Exclude the images and transcribe the entries below precisely.

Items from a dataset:
------------------------------------
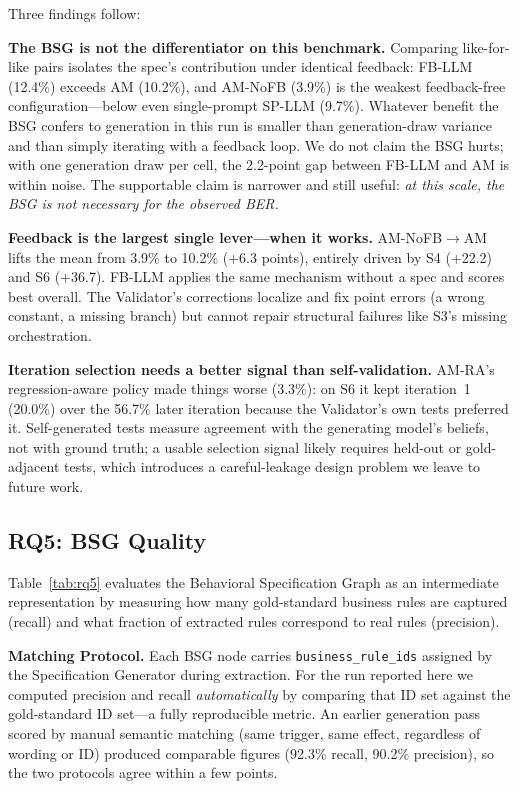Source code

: \documentclass[conference]{IEEEtran}
\begin{document}
Three findings follow:

\textbf{The BSG is not the differentiator on this benchmark.} Comparing like-for-like pairs isolates the spec's contribution under identical feedback: FB-LLM (12.4\%) exceeds AM (10.2\%), and AM-NoFB (3.9\%) is the weakest feedback-free configuration---below even single-prompt SP-LLM (9.7\%). Whatever benefit the BSG confers to generation in this run is smaller than generation-draw variance and than simply iterating with a feedback loop. We do not claim the BSG hurts; with one generation draw per cell, the 2.2-point gap between FB-LLM and AM is within noise. The supportable claim is narrower and still useful: \emph{at this scale, the BSG is not necessary for the observed BER.}

\textbf{Feedback is the largest single lever---when it works.} AM-NoFB$\rightarrow$AM lifts the mean from 3.9\% to 10.2\% (+6.3 points), entirely driven by S4 (+22.2) and S6 (+36.7). FB-LLM applies the same mechanism without a spec and scores best overall. The Validator's corrections localize and fix point errors (a wrong constant, a missing branch) but cannot repair structural failures like S3's missing orchestration.

\textbf{Iteration selection needs a better signal than self-validation.} AM-RA's regression-aware policy made things worse (3.3\%): on S6 it kept iteration~1 (20.0\%) over the 56.7\% later iteration because the Validator's own tests preferred it. Self-generated tests measure agreement with the generating model's beliefs, not with ground truth; a usable selection signal likely requires held-out or gold-adjacent tests, which introduces a careful-leakage design problem we leave to future work.

\subsection{RQ5: BSG Quality}

Table~\ref{tab:rq5} evaluates the Behavioral Specification Graph as an intermediate representation by measuring how many gold-standard business rules are captured (recall) and what fraction of extracted rules correspond to real rules (precision).

\textbf{Matching Protocol.} Each BSG node carries \texttt{business\_rule\_ids} assigned by the Specification Generator during extraction. For the run reported here we computed precision and recall \emph{automatically} by comparing that ID set against the gold-standard ID set---a fully reproducible metric. An earlier generation pass scored by manual semantic matching (same trigger, same effect, regardless of wording or ID) produced comparable figures (92.3\% recall, 90.2\% precision), so the two protocols agree within a few points.
\end{document}
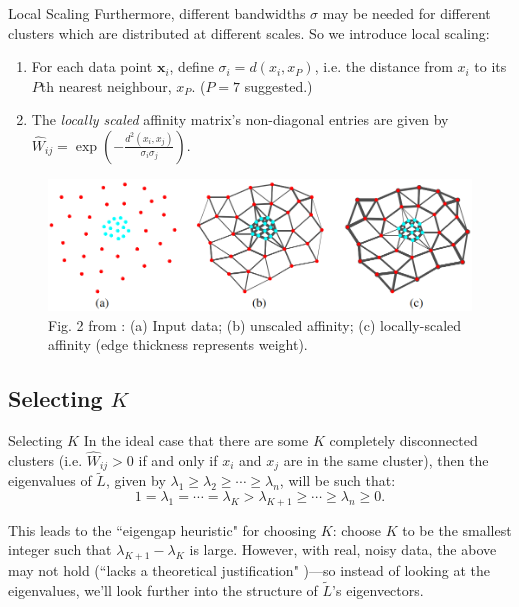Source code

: \documentclass[aspectratio=169]{beamer}
\begin{document}
\begin{frame}{Local Scaling}
    Furthermore, different bandwidths $\sigma$ may be needed for different clusters which are distributed at different scales.
    So we introduce \alert{local scaling}:
    \pause
    \begin{enumerate}%
      \item For each data point $\mathbf{x}_i$, define $\sigma_i = d(x_i, x_P)$, i.e. the distance from $x_i$ to its $P$th nearest neighbour, $x_P$. ($P=7$ suggested.)
      \pause
      \item The \textit{locally scaled} affinity matrix's non-diagonal entries are given by $\hat{W}_{ij} = \exp\left(-\frac{d^2(x_i, x_j)}{\sigma_i \sigma_j}\right)$.
    \end{enumerate}
    \pause
    \begin{figure}
      \centering
      \includegraphics[scale=0.22]{local_scaling.png}
      \caption{Fig. 2 from \cite{zelnik-manor_self-tuning_2004}: (a) Input data; (b) unscaled affinity; (c) locally-scaled affinity (edge thickness represents weight).}
    \end{figure}
\end{frame}

\subsection{Selecting $K$}
\begin{frame}{Selecting $K$}
    In the ideal case that there are some $K$ completely disconnected clusters (i.e. $\hat{W}_{ij} > 0$ if and only if $x_i$ and $x_j$ are in the same cluster), then the eigenvalues of $\tilde{L}$, given by $\lambda_1 \geq \lambda_2 \geq \cdots \geq \lambda_n$, will be such that:
    \[1 = \lambda_1 = \cdots = \lambda_K > \lambda_{K+1} \geq \cdots \geq \lambda_n \geq 0.\]
    
    This leads to the ``eigengap heuristic" for choosing $K$: choose $K$ to be the smallest integer such that $\lambda_{K+1} - \lambda_K$ is large.
    \newline\newline
    \pause
    However, with real, noisy data, the above may not hold (``lacks a theoretical justification" \cite{zelnik-manor_self-tuning_2004})---so instead of looking at the eigenvalues, we'll look further into the structure of $\tilde{L}$'s eigenvectors.

\end{frame}
\end{document}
------------------------------------
**WORKED SOLUTION**
Source code

: \documentclass[conference]{IEEEtran}
\begin{document}
Three findings follow:

\textbf{The BSG is not the differentiator on this benchmark.} Comparing like-for-like pairs isolates the spec's contribution under identical feedback: FB-LLM (12.4\%) exceeds AM (10.2\%), and AM-NoFB (3.9\%) is the weakest feedback-free configuration---below even single-prompt SP-LLM (9.7\%). Whatever benefit the BSG confers to generation in this run is smaller than generation-draw variance and than simply iterating with a feedback loop. We do not claim the BSG hurts; with one generation draw per cell, the 2.2-point gap between FB-LLM and AM is within noise. The supportable claim is narrower and still useful: \emph{at this scale, the BSG is not necessary for the observed BER.}

\textbf{Feedback is the largest single lever---when it works.} AM-NoFB$\rightarrow$AM lifts the mean from 3.9\% to 10.2\% (+6.3 points), entirely driven by S4 (+22.2) and S6 (+36.7). FB-LLM applies the same mechanism without a spec and scores best overall. The Validator's corrections localize and fix point errors (a wrong constant, a missing branch) but cannot repair structural failures like S3's missing orchestration.

\textbf{Iteration selection needs a better signal than self-validation.} AM-RA's regression-aware policy made things worse (3.3\%): on S6 it kept iteration~1 (20.0\%) over the 56.7\% later iteration because the Validator's own tests preferred it. Self-generated tests measure agreement with the generating model's beliefs, not with ground truth; a usable selection signal likely requires held-out or gold-adjacent tests, which introduces a careful-leakage design problem we leave to future work.

\subsection{RQ5: BSG Quality}

Table~\ref{tab:rq5} evaluates the Behavioral Specification Graph as an intermediate representation by measuring how many gold-standard business rules are captured (recall) and what fraction of extracted rules correspond to real rules (precision).

\textbf{Matching Protocol.} Each BSG node carries \texttt{business\_rule\_ids} assigned by the Specification Generator during extraction. For the run reported here we computed precision and recall \emph{automatically} by comparing that ID set against the gold-standard ID set---a fully reproducible metric. An earlier generation pass scored by manual semantic matching (same trigger, same effect, regardless of wording or ID) produced comparable figures (92.3\% recall, 90.2\% precision), so the two protocols agree within a few points.
\end{document}
Source code

: \documentclass[aspectratio=169]{beamer}
\begin{document}
\begin{frame}{Local Scaling}
    Furthermore, different bandwidths $\sigma$ may be needed for different clusters which are distributed at different scales.
    So we introduce \alert{local scaling}:
    \pause
    \begin{enumerate}%
      \item For each data point $\mathbf{x}_i$, define $\sigma_i = d(x_i, x_P)$, i.e. the distance from $x_i$ to its $P$th nearest neighbour, $x_P$. ($P=7$ suggested.)
      \pause
      \item The \textit{locally scaled} affinity matrix's non-diagonal entries are given by $\hat{W}_{ij} = \exp\left(-\frac{d^2(x_i, x_j)}{\sigma_i \sigma_j}\right)$.
    \end{enumerate}
    \pause
    \begin{figure}
      \centering
      \includegraphics[scale=0.22]{local_scaling.png}
      \caption{Fig. 2 from \cite{zelnik-manor_self-tuning_2004}: (a) Input data; (b) unscaled affinity; (c) locally-scaled affinity (edge thickness represents weight).}
    \end{figure}
\end{frame}

\subsection{Selecting $K$}
\begin{frame}{Selecting $K$}
    In the ideal case that there are some $K$ completely disconnected clusters (i.e. $\hat{W}_{ij} > 0$ if and only if $x_i$ and $x_j$ are in the same cluster), then the eigenvalues of $\tilde{L}$, given by $\lambda_1 \geq \lambda_2 \geq \cdots \geq \lambda_n$, will be such that:
    \[1 = \lambda_1 = \cdots = \lambda_K > \lambda_{K+1} \geq \cdots \geq \lambda_n \geq 0.\]
    
    This leads to the ``eigengap heuristic" for choosing $K$: choose $K$ to be the smallest integer such that $\lambda_{K+1} - \lambda_K$ is large.
    \newline\newline
    \pause
    However, with real, noisy data, the above may not hold (``lacks a theoretical justification" \cite{zelnik-manor_self-tuning_2004})---so instead of looking at the eigenvalues, we'll look further into the structure of $\tilde{L}$'s eigenvectors.

\end{frame}
\end{document}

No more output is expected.